On Sun, 31 Jul 2016 22:00:11 +0100, John Hardin <[email protected]> wrote:
Folks:
It looks like we didn't get another successful weekly masscheck again,
even though if you check the counts today they are above the thresholds.
I suspect this is happening due to some results being submitted "late".
I think we might want to look into making a change to the masscheck
timing rules, specifically: the cutoff for having enough corpora to run
the scoring and produce a rules update is not a specific time, but is
instead related to the following masscheck run.
Change is good.

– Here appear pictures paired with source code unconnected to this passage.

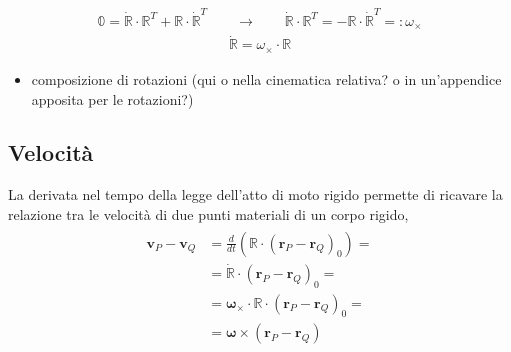 \documentclass[letterpaper,10pt,english]{jupyterBook}
\begin{document}
\begin{equation*}
\begin{split}\mathbb{0} = \dot{\mathbb{R}} \cdot \mathbb{R}^T + {\mathbb{R}} \cdot \dot{\mathbb{R}}^T \qquad \rightarrow \qquad
\dot{\mathbb{R}} \cdot \mathbb{R}^T = - \mathbb{R} \cdot \dot{\mathbb{R}}^T =: \omega_{\times}\end{split}
\end{equation*}\begin{equation*}
\begin{split}\dot{\mathbb{R}} = \omega_{\times} \cdot \mathbb{R}\end{split}
\end{equation*}\begin{itemize}
\item {} 
\sphinxAtStartPar
composizione di rotazioni (qui o nella cinematica relativa? o in un’appendice apposita per le rotazioni?)

\end{itemize}


\subsection{Velocità}
\label{\detokenize{ch/kinematics-rigid:velocita}}
\sphinxAtStartPar
La derivata nel tempo della legge dell’atto di moto rigido permette di ricavare la relazione tra le velocità di due punti materiali di un corpo rigido,
\begin{equation*}
\begin{split}\begin{aligned}
  \mathbf{v}_P - \mathbf{v}_Q & = \frac{d}{dt} \left( \mathbb{R} \cdot (\mathbf{r}_P - \mathbf{r}_Q)_0 \right) = \\
                              & = \dot{\mathbb{R}} \cdot (\mathbf{r}_P - \mathbf{r}_Q)_0 = \\
                              & = \symbf{\omega}_{\times} \cdot \mathbb{R} \cdot (\mathbf{r}_P - \mathbf{r}_Q)_0 = \\
                              & = \symbf{\omega} \times ( \mathbf{r}_P - \mathbf{r}_Q ) 
\end{aligned}\end{split}
\end{equation*}
\end{document}
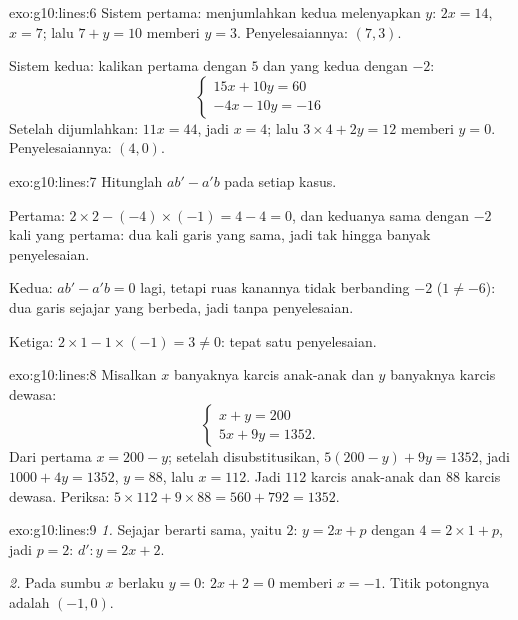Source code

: \begin{solution}{exo:g10:lines:6}
Sistem pertama: menjumlahkan kedua  melenyapkan $y$: $2x = 14$,
$x = 7$; lalu $7 + y = 10$ memberi $y = 3$. Penyelesaiannya: $(7, 3)$.

Sistem kedua: kalikan  pertama dengan $5$ dan yang kedua dengan $-2$:
\[
\begin{cases}
15x + 10y = 60 \\
-4x - 10y = -16
\end{cases}
\]
Setelah dijumlahkan: $11x = 44$, jadi $x = 4$; lalu $3 \times 4 + 2y = 12$
memberi $y = 0$. Penyelesaiannya: $(4, 0)$.
\end{solution}

\begin{solution}{exo:g10:lines:7}
Hitunglah $ab' - a'b$ pada setiap kasus.

Pertama: $2 \times 2 - (-4) \times (-1) = 4 - 4 = 0$, dan 
keduanya sama dengan $-2$ kali yang pertama: dua kali garis yang sama, jadi
tak hingga banyak penyelesaian.

Kedua: $ab' - a'b = 0$ lagi, tetapi ruas kanannya tidak berbanding
$-2$ ($1 \neq -6$): dua garis sejajar yang berbeda, jadi tanpa penyelesaian.

Ketiga: $2 \times 1 - 1 \times (-1) = 3 \neq 0$: tepat satu penyelesaian.
\end{solution}

\begin{solution}{exo:g10:lines:8}
Misalkan $x$ banyaknya karcis anak-anak dan $y$ banyaknya karcis
dewasa:
\[
\begin{cases}
x + y = 200 \\
5x + 9y = 1352 .
\end{cases}
\]
Dari  pertama $x = 200 - y$; setelah disubstitusikan,
$5(200 - y) + 9y = 1352$, jadi $1000 + 4y = 1352$, $y = 88$, lalu
$x = 112$. Jadi $112$ karcis anak-anak dan $88$ karcis dewasa. Periksa:
$5 \times 112 + 9 \times 88 = 560 + 792 = 1352$.
\end{solution}

\begin{solution}{exo:g10:lines:9}
\emph{1.} Sejajar berarti  sama, yaitu $2$: $y = 2x + p$ dengan
$4 = 2 \times 1 + p$, jadi $p = 2$: $d'\colon y = 2x + 2$.

\emph{2.} Pada sumbu $x$ berlaku $y = 0$: $2x + 2 = 0$ memberi $x = -1$.
Titik potongnya adalah $(-1, 0)$.
\end{solution}


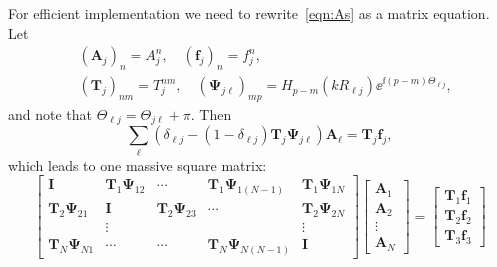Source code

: \documentclass[ 12pt, a4paper]{article}
\renewcommand{\vec}[1]{\boldsymbol{#1}}
\begin{document}
For efficient implementation we need to rewrite~\eqref{eqn:As} as a matrix equation. Let
\begin{align}
  &(\vec A_j)_n =  A_j^n, \quad (\vec f_j)_n =  f_j^n,
  \\
  &(\vec T_j)_{nm} = T^{nm}_j, \quad (\vec \Psi_{j \ell})_{mp} =  H_{p-m}(k R_{\ell j})\ee^{\ii(p-m)\Theta_{\ell j}},
\end{align}
and note that $\Theta_{\ell j} = \Theta_{j \ell } + \pi$. Then
\begin{equation}
 \sum_{\ell}(\delta_{\ell j} -  (1 -\delta_{\ell j}) \vec T_j \vec \Psi_{j \ell}) \vec A_\ell  = \vec T_j \vec f_j,
\end{equation}
which leads to one massive square matrix:
\begin{equation}
  \begin{bmatrix}
    \vec I & \vec T_1 \vec \Psi_{1 2} & \cdots & \vec T_1 \vec \Psi_{1 (N-1)} & \vec T_1 \vec \Psi_{1 N} \\
    \vec T_2 \vec \Psi_{2 1} & \vec I &  \vec T_2 \vec \Psi_{2 3} & \cdots & \vec T_2 \vec \Psi_{2 N} \\
     & \vdots & & & \vdots \\
     \vec T_N \vec \Psi_{N 1}  & \cdots & \cdots & \vec T_N \vec \Psi_{N (N-1)} & \vec I
  \end{bmatrix}
  \begin{bmatrix}
    \vec A_1 \\
    \vec A_2 \\
    \vdots \\
    \vec A_N
  \end{bmatrix}
   = \begin{bmatrix}
     \vec T_1 \vec f_1 \\
     \vec T_2 \vec f_2 \\
     \vec T_3 \vec f_3
   \end{bmatrix}
\end{equation}

\printbibliography
\end{document}
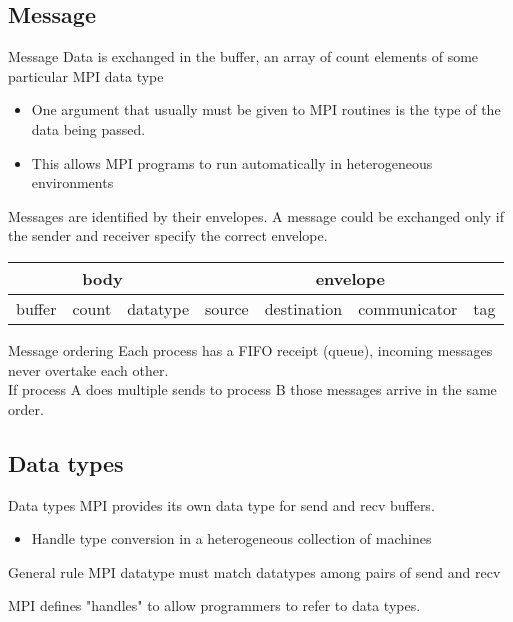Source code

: \documentclass[aspectratio=43]{beamer}
\begin{document}
\subsection{Message}
\begin{frame}{Message}
\justifying
Data is exchanged in the buffer, an array of count elements of some particular MPI data type
\begin{itemize}
\item One argument that usually must be given to MPI routines is the type of the data being passed.
\item This allows MPI programs to run automatically in heterogeneous environments
\end{itemize}
Messages are identified by their envelopes. A message could be exchanged only if the sender and receiver specify the correct envelope.\\[5mm]
\begin{tabular}{|c|c|c||c|c|c|c|}
\hline
\multicolumn{3}{|c||}{body} & \multicolumn{4}{c|}{envelope} \\\hline
buffer & count & datatype & source & destination & communicator & tag\\\hline
\end{tabular}
\end{frame}

\begin{frame}{Message ordering}
\justifying
Each process has a FIFO receipt (queue), incoming messages never overtake each other.\\[5mm]

If process A does multiple sends to process B those messages arrive in the same order.
\end{frame}

\subsection{Data types}
\begin{frame}{Data types}
MPI provides its own data type for send and recv buffers.
\begin{itemize}
\item Handle type conversion in a heterogeneous collection of machines
\end{itemize}
\begin{red1block}{General rule}
MPI datatype must match datatypes among pairs of send and recv
\end{red1block}
MPI defines "handles" to allow programmers to refer to data types.
\end{frame}
\end{document}
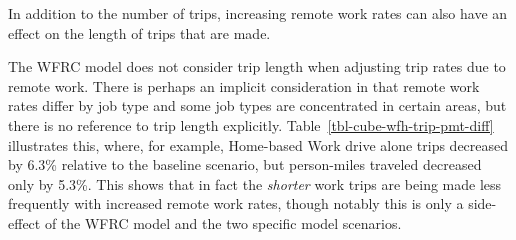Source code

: \documentclass[fancy, oneside, mastersfancy, ms]{byuthesis}
\begin{document}
In addition to the number of trips, increasing remote work rates can
also have an effect on the length of trips that are made.

The WFRC model does not consider trip length when adjusting trip rates
due to remote work. There is perhaps an implicit consideration in that
remote work rates differ by job type and some job types are concentrated
in certain areas, but there is no reference to trip length explicitly.
Table~\ref{tbl-cube-wfh-trip-pmt-diff} illustrates this, where, for
example, Home-based Work drive alone trips decreased by 6.3\% relative
to the baseline scenario, but person-miles traveled decreased only by
5.3\%. This shows that in fact the \emph{shorter} work trips are being
made less frequently with increased remote work rates, though notably
this is only a side-effect of the WFRC model and the two specific model
scenarios.
\end{document}
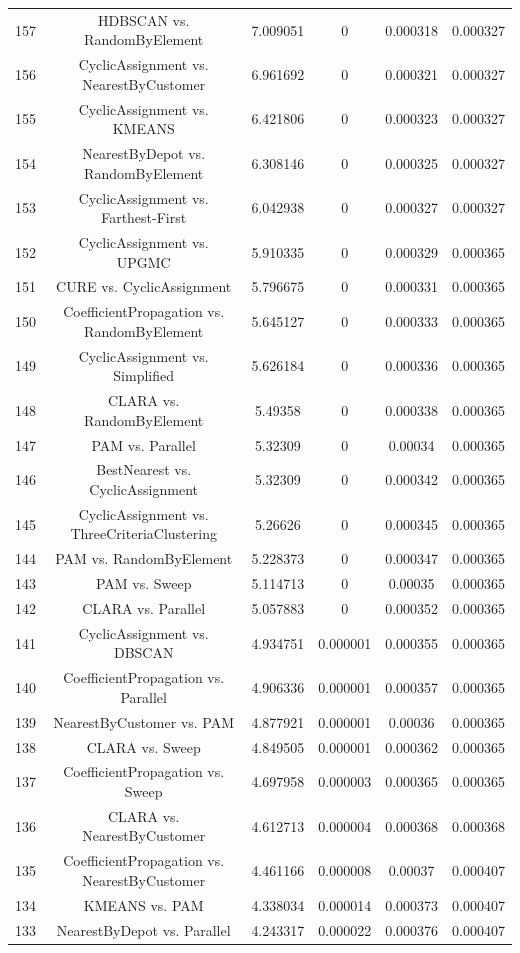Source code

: \documentclass[a4paper,10pt]{article}
\begin{document}
\begin{landscape}
\begin{table}[!htp]
\begin{tabular}{cccccc}
157&HDBSCAN vs. RandomByElement&7.009051&0&0.000318&0.000327\\
156&CyclicAssignment vs. NearestByCustomer&6.961692&0&0.000321&0.000327\\
155&CyclicAssignment vs. KMEANS&6.421806&0&0.000323&0.000327\\
154&NearestByDepot vs. RandomByElement&6.308146&0&0.000325&0.000327\\
153&CyclicAssignment vs. Farthest-First&6.042938&0&0.000327&0.000327\\
152&CyclicAssignment vs. UPGMC&5.910335&0&0.000329&0.000365\\
151&CURE vs. CyclicAssignment&5.796675&0&0.000331&0.000365\\
150&CoefficientPropagation vs. RandomByElement&5.645127&0&0.000333&0.000365\\
149&CyclicAssignment vs. Simplified&5.626184&0&0.000336&0.000365\\
148&CLARA vs. RandomByElement&5.49358&0&0.000338&0.000365\\
147&PAM vs. Parallel&5.32309&0&0.00034&0.000365\\
146&BestNearest vs. CyclicAssignment&5.32309&0&0.000342&0.000365\\
145&CyclicAssignment vs. ThreeCriteriaClustering&5.26626&0&0.000345&0.000365\\
144&PAM vs. RandomByElement&5.228373&0&0.000347&0.000365\\
143&PAM vs. Sweep&5.114713&0&0.00035&0.000365\\
142&CLARA vs. Parallel&5.057883&0&0.000352&0.000365\\
141&CyclicAssignment vs. DBSCAN&4.934751&0.000001&0.000355&0.000365\\
140&CoefficientPropagation vs. Parallel&4.906336&0.000001&0.000357&0.000365\\
139&NearestByCustomer vs. PAM&4.877921&0.000001&0.00036&0.000365\\
138&CLARA vs. Sweep&4.849505&0.000001&0.000362&0.000365\\
137&CoefficientPropagation vs. Sweep&4.697958&0.000003&0.000365&0.000365\\
136&CLARA vs. NearestByCustomer&4.612713&0.000004&0.000368&0.000368\\
135&CoefficientPropagation vs. NearestByCustomer&4.461166&0.000008&0.00037&0.000407\\
134&KMEANS vs. PAM&4.338034&0.000014&0.000373&0.000407\\
133&NearestByDepot vs. Parallel&4.243317&0.000022&0.000376&0.000407\\

\end{tabular}
\end{table}
\end{landscape}
\end{document}
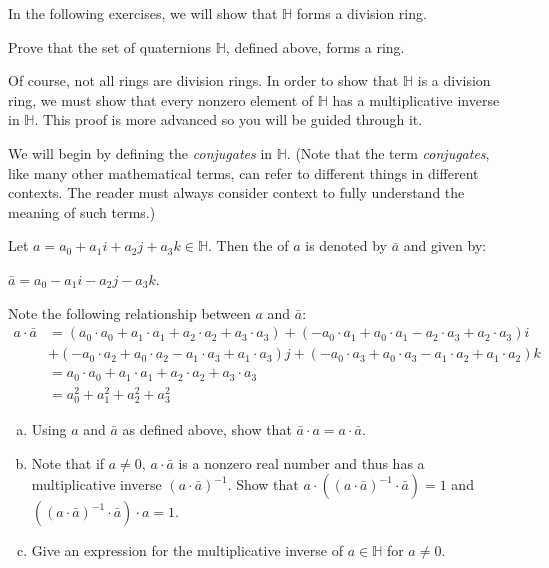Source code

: In the following exercises, we will show that ${\mathbb H}$ forms a division ring.

\begin{exercise}
Prove that the set of quaternions ${\mathbb H}$, defined above, forms a ring.
\end{exercise}

Of course, not all rings are division rings.  In order to show that ${\mathbb H}$ is a division ring, we must show that every nonzero element of ${\mathbb H}$ has a multiplicative inverse in ${\mathbb H}$.  This proof is more advanced so you will be guided through it.  

We will begin by defining the \emph{conjugates} in ${\mathbb H}$.  (Note that the term \emph{conjugates}, like many other mathematical terms, can refer to different things in different contexts.  The reader must always consider context to fully understand the meaning of such terms.)

\begin{defn}
Let $a=a_0+a_1i+a_2j+a_3k\in{\mathbb H}$.  Then the  of $a$ is denoted by $\bar{a}$ and given by:
\begin{center}
$\bar{a}=a_0-a_1i-a_2j-a_3k$.
\end{center}
\end{defn}

Note the following relationship between $a$ and $\bar{a}$:
\begin{align*}
a\cdot \bar{a}&=(a_0\cdot a_0+a_1\cdot a_1+a_2\cdot a_2+a_3\cdot a_3)+(-a_0\cdot a_1+a_0\cdot a_1-a_2\cdot a_3+a_2\cdot a_3)i\\
&+(-a_0\cdot a_2+a_0\cdot a_2-a_1\cdot a_3+a_1\cdot a_3)j+(-a_0\cdot a_3+a_0\cdot a_3-a_1\cdot a_2+a_1\cdot a_2)k\\
&=a_0\cdot a_0+a_1\cdot a_1+a_2\cdot a_2+a_3\cdot a_3\\
&=a_0^2+a_1^2+a_2^2+a_3^2
\end{align*}

\begin{exercise}
\begin{enumerate}[(a)]
\item Using $a$ and $\bar{a}$ as defined above, show that $\bar{a}\cdot a=a\cdot\bar{a}$.
\item Note that if $a\neq 0$, $a\cdot \bar{a}$ is a nonzero real number and thus has a multiplicative inverse $(a\cdot \bar{a})^{-1} $. Show that $a\cdot\left( (a\cdot \bar{a})^{-1}\cdot \bar{a}\right)=1$ and $\left( (a\cdot \bar{a})^{-1}\cdot \bar{a}\right)\cdot a=1$.
\item Give an expression for the multiplicative inverse of $a\in{\mathbb H}$ for $a\neq 0$.
\end{enumerate}
\end{exercise}

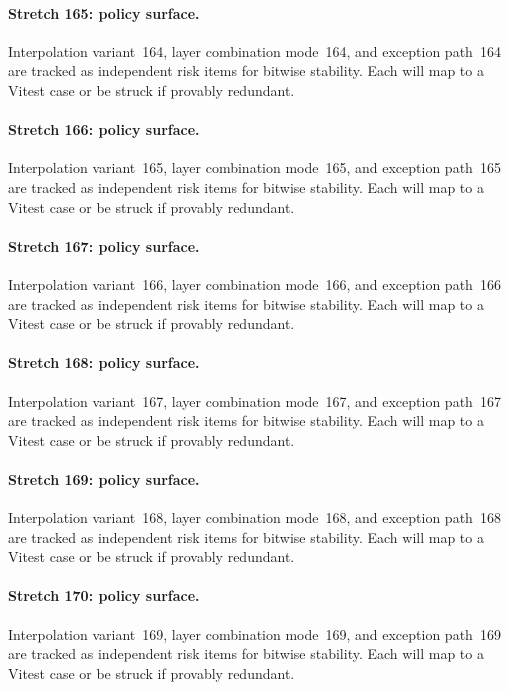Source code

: \documentclass[sigconf,nonacm]{acmart}
\begin{document}
\paragraph{Stretch 165: policy surface.}
Interpolation variant~164, layer combination mode~164, and exception path~164 are tracked as independent risk items for bitwise stability. Each will map to a Vitest case or be struck if provably redundant. %

\paragraph{Stretch 166: policy surface.}
Interpolation variant~165, layer combination mode~165, and exception path~165 are tracked as independent risk items for bitwise stability. Each will map to a Vitest case or be struck if provably redundant. %

\paragraph{Stretch 167: policy surface.}
Interpolation variant~166, layer combination mode~166, and exception path~166 are tracked as independent risk items for bitwise stability. Each will map to a Vitest case or be struck if provably redundant. %

\paragraph{Stretch 168: policy surface.}
Interpolation variant~167, layer combination mode~167, and exception path~167 are tracked as independent risk items for bitwise stability. Each will map to a Vitest case or be struck if provably redundant. %

\paragraph{Stretch 169: policy surface.}
Interpolation variant~168, layer combination mode~168, and exception path~168 are tracked as independent risk items for bitwise stability. Each will map to a Vitest case or be struck if provably redundant. %

\paragraph{Stretch 170: policy surface.}
Interpolation variant~169, layer combination mode~169, and exception path~169 are tracked as independent risk items for bitwise stability. Each will map to a Vitest case or be struck if provably redundant. %
\end{document}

I must admit it's getting a bit frustrating seeing these
runs result in nothing at all.
In other words:
There is still a cutoff time for the masscheck run, but it only means
"the scoring won't start prior to this time."
If the corpora are above the thresholds when this time is reached, the
scoring and update process commences immediately.
If not, that doesn't mean we've missed an update, at least not yet.
If another result set comes in for that pass, and that result set pushes
it over the thresholds, then we can start the scoring and rule
generation process.
The actual hard cutoff for pass X would be sometime after pass X+1
starts. Perhaps if the cutoff time for pass X+1 is reached and pass X is
still waiting, then we give up on pass X.
This way, a late result set that satisfies the threshholds will just
delay the rule generation, not prevent it.
I like that there's an effort to still push the updates out as early in
the day as possible with this system. The simplest option is no doubt to
just delay the score generation, even to the point of giving a whole 24
hours if need be, as it would at least result in something fairly
reliable. This seems a good hybrid approach though.
This can use some refinement:
Some good thoughts, but ones that I fear may prove an obstacle to getting
a change in place. Perhaps things for a wishlist instead?
If we've started scoring and another result set for that pass comes in,
do we incorporate that into the score generation? We probably should;
the decision could be based on when the delayed results come in (we
don't want to keep resetting the scoring process and collide with the
following pass) and how large the new results are (we might want to
ignore a late small result set, but incorporate a late large result set).
As it stands I'm inclined to take the route that anything submitted after
the run has started gets lost - this is no different to the current
situation (as I understand it anyway) so it's not penalising anyone, but
it also doesn't grant further concessions. Adding in new results just
seems a way to potentially further delay an already delayed process.
Much as the additional data is beneficial it seems added complexity for no
gain. Given how tight the ham threshold is most days (there are a lot of
days in the 140k-150k region) a large result set is unlikely to arrive
after the threshold has been met anyway, it's far more likely to be the
trigger. If we start dividing large and small we need to pick a point and
draw a line and potentially discourage submissions from people who feel
they aren't important enough.
I'd also note that when you look at the uploads you have people like axb
who submit multiple times in small groups - that is always an option to
people if they feel something is important enough to beat the threshold.
If we're still running a score generation for pass X and pass X+1 has
reached its cutoff and has enough corpora to satisfy the thresholds and
immediately start the scoring process, do we give up on processing pass
X? I would think yes.
I don't know how long the process takes, but if we never start a pass by
the time the next day's start point comes I would assume it would never
overlap. I could be wrong, but it seems likely that a hard cut off that
shouldn't overlap the next day's start may be simpler. At some point we
need to give up hope on a day's results anyway, so that may be the
guideline for when that time is.